╭─ Data excerpts

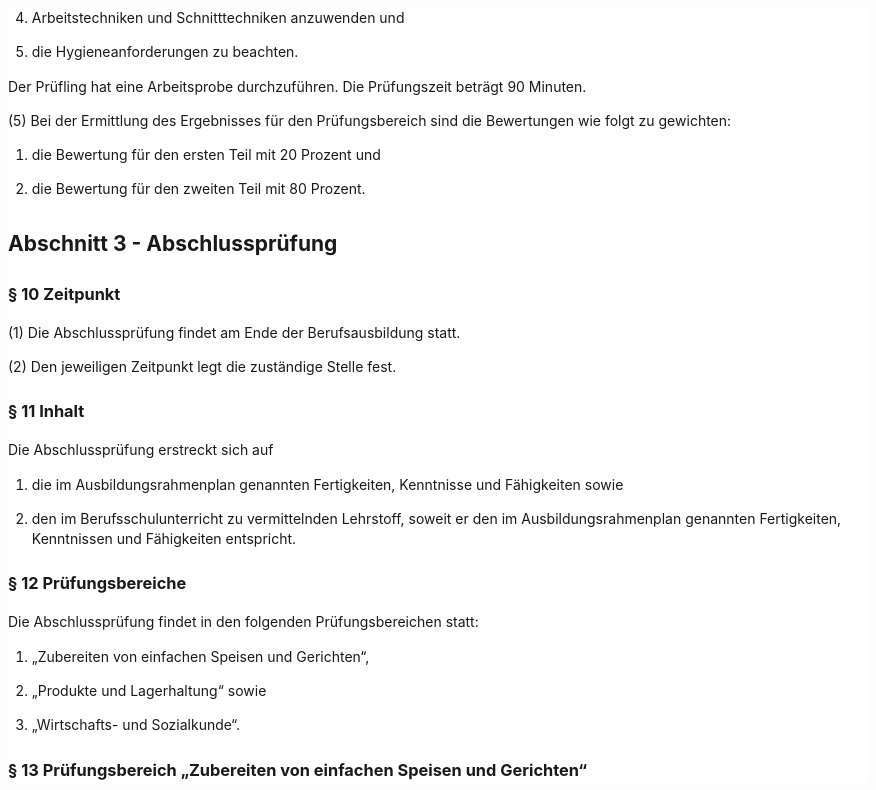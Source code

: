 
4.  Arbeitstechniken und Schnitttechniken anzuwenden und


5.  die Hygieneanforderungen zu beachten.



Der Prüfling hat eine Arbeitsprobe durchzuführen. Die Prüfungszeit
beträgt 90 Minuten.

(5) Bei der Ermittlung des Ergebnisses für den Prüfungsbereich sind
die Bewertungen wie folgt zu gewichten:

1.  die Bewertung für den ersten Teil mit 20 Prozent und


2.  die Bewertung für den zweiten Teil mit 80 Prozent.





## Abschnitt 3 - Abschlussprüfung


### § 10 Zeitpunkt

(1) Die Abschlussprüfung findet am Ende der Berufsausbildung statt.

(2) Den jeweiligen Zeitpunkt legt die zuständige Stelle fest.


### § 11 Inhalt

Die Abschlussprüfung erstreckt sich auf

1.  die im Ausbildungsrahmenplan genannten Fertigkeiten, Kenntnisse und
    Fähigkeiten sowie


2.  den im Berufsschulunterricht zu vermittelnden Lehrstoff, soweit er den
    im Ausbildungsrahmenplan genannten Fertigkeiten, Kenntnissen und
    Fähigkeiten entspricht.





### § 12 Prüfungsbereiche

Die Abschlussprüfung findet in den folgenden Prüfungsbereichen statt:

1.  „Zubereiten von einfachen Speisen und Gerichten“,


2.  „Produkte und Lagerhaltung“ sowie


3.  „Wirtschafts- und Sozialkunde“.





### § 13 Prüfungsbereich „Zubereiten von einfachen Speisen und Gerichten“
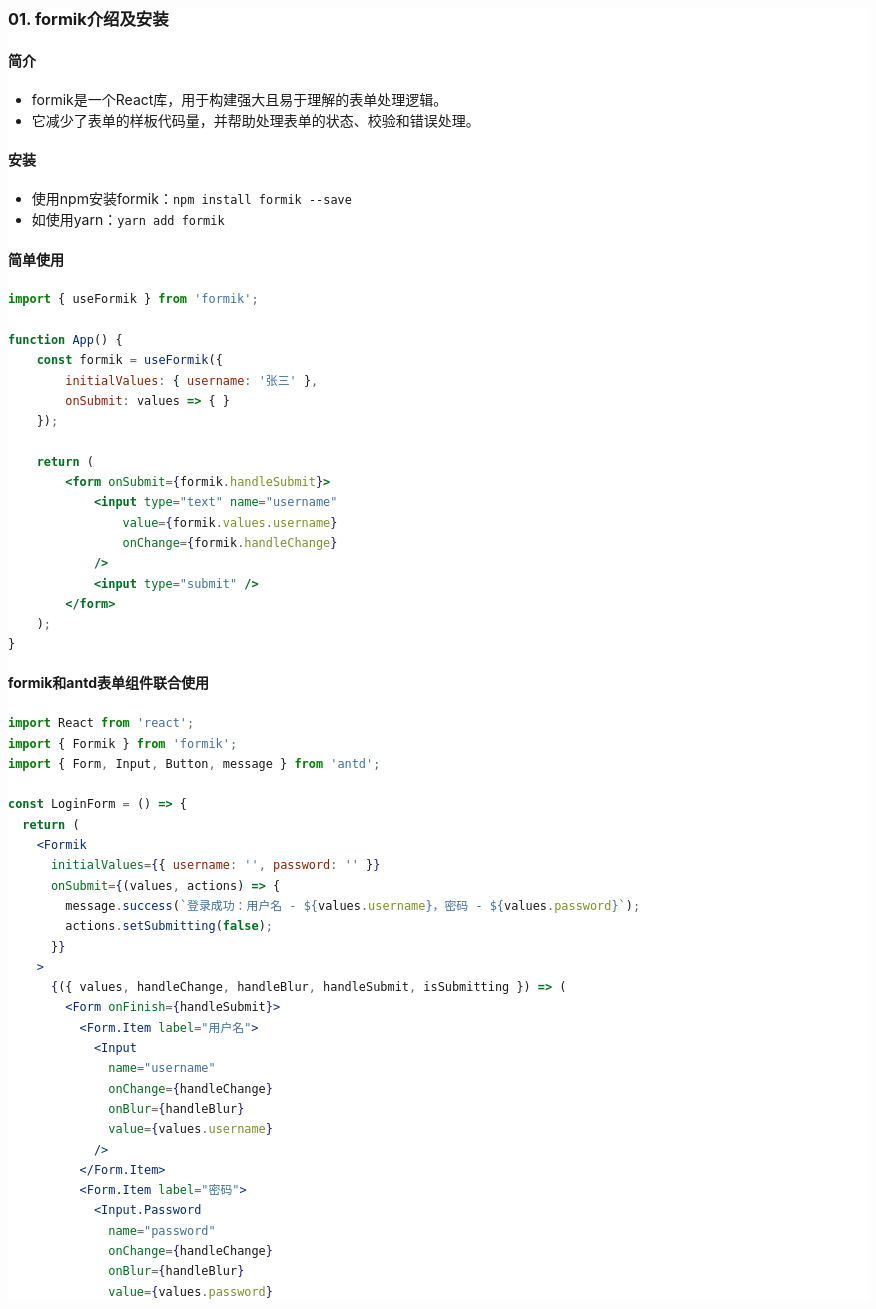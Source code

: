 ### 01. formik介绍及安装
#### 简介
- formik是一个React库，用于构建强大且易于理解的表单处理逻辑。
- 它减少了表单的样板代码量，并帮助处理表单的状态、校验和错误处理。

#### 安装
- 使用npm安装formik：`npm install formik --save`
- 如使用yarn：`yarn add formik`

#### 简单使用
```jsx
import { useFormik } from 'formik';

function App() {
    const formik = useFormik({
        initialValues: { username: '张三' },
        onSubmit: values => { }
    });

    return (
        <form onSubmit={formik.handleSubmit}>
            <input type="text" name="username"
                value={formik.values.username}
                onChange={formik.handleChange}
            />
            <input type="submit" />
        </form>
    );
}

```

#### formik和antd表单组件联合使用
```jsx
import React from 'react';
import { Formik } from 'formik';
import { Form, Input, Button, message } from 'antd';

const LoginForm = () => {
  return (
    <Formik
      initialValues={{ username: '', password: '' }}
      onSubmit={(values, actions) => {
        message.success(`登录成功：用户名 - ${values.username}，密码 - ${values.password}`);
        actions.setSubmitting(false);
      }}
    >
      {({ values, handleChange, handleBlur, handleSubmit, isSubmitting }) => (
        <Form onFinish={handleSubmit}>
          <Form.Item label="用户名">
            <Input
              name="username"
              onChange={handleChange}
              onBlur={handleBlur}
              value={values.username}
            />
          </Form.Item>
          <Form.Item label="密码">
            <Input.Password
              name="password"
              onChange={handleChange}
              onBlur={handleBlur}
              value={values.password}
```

╰─

**How to complete this task:** Only the lines above that hold "handleSubmit" are wanted. Show every one of them.

**Solution to this exercise:**
        <form onSubmit={formik.handleSubmit}>
      {({ values, handleChange, handleBlur, handleSubmit, isSubmitting }) => (
        <Form onFinish={handleSubmit}>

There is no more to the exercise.